They also need to be well versed in the code of behaviour. For example, caves are the home of bats, so human beings should not enter them in winter when they hibernate, and if they spot the nocturnal animals during other seasons they should be quiet and move away quickly.
As part of their project, the core group also travelled to a conference in Slovenia, and was particularly impressed with the fact that there are caves which are hundreds of kilometres long – the longest has a length of 327 kilometres.
The local caves are the only EU country where a fruit-eating bat lives but also species endemic to Cyprus. One of the findings of the project was the discovery of two spiders unique to Cyprus, proof of the biodiversity and importance of the caves.
Geologists were able to find out about the age of stalagmites and stalactites, the oldest of which is 174,000 years old.
“Stalagmites have rings like trees do,” project leader Salih Gucel said. “The importance of finding out about the age is to be able to understand what the climate was like.”
Changes in water levels over the centuries can be studied, and volcanic activity. Fossils of fauna compose of dwarf mammals have also been found.
Much remains to be done, and though the project is officially over, the work goes on.
Based in the Tashkent Wildlife Centre in the Vouno area the cavers are busy educating kids in schools and organising trips to caves, and children can also use the ‘cavesim’, short for cave simulator, a device for learning caving without the dangers of actually entering a cave.
Informing people is necessary, the researchers explained, though they try not to disclose the location of all caves to too many people, in the hope that this will limit the destruction of the species living in them as well as damage to the caves.

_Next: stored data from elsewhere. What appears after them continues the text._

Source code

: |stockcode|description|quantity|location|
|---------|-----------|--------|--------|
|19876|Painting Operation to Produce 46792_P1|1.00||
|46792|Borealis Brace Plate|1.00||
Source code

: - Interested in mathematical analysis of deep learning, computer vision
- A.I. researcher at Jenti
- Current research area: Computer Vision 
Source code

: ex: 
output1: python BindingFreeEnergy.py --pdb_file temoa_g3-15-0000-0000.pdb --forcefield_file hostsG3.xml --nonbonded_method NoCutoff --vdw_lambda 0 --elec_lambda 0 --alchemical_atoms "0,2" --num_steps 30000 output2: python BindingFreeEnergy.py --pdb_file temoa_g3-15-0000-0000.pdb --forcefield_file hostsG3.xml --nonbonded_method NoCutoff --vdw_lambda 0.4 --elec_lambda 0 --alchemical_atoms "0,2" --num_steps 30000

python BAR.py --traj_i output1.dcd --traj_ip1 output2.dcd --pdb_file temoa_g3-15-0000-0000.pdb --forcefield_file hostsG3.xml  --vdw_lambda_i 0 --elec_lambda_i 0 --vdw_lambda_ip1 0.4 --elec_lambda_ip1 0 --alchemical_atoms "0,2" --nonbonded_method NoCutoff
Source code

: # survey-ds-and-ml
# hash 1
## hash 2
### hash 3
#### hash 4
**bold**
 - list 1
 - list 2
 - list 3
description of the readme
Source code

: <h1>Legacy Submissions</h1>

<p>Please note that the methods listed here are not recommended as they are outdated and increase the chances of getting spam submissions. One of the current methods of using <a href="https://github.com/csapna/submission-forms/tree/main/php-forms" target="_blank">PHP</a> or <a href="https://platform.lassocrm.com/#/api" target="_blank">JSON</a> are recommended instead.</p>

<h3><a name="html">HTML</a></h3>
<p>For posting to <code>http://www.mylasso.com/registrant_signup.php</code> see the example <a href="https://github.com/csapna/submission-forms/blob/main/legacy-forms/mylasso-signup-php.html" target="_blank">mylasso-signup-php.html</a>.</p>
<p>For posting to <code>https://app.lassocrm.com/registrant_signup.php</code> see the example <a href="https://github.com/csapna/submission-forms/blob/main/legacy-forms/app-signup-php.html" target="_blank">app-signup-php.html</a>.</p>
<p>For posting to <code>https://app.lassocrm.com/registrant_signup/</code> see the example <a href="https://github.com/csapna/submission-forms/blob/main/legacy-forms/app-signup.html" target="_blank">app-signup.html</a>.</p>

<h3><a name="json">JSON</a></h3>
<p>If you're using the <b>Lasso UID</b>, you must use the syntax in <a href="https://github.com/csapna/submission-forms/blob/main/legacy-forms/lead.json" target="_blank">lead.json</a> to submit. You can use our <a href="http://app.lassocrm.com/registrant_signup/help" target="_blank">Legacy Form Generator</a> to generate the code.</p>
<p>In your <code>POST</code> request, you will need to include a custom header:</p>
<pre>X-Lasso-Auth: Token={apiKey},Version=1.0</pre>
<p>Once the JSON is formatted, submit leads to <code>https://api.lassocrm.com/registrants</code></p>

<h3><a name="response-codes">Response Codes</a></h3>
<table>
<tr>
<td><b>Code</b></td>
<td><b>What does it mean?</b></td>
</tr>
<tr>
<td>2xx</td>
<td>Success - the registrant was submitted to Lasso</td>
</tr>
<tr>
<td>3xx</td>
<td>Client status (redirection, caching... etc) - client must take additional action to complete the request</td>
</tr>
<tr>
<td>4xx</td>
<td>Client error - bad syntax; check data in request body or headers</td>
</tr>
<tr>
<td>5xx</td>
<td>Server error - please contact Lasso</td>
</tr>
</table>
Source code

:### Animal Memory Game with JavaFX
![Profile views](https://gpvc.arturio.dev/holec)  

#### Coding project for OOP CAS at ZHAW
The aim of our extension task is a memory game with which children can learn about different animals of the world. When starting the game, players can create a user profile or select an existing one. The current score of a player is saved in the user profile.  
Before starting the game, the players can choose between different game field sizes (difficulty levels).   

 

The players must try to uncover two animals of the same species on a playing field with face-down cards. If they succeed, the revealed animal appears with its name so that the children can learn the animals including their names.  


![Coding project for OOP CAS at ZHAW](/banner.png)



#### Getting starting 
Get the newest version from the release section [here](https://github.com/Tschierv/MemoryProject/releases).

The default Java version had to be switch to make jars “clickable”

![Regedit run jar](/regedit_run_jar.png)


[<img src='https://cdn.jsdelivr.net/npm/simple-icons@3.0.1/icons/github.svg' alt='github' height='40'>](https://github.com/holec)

Would it be better not to take people at all then? Not according to them.
Some people will enter caves anyway, either to look for treasures, or because they are adventurous, and it is better at least to tell them how to behave, they believe.
An interest in the caves is also an incentive for authorities, who might care little for species such as bats and spiders, to preserve them.

“In one cave might be half of all bat species, they need to be protected,” Charalambidou said. “In the south, at least there are some EU regulations which authorities have to follow, and some fines, but in the north this is not the case so we have to find other ways.”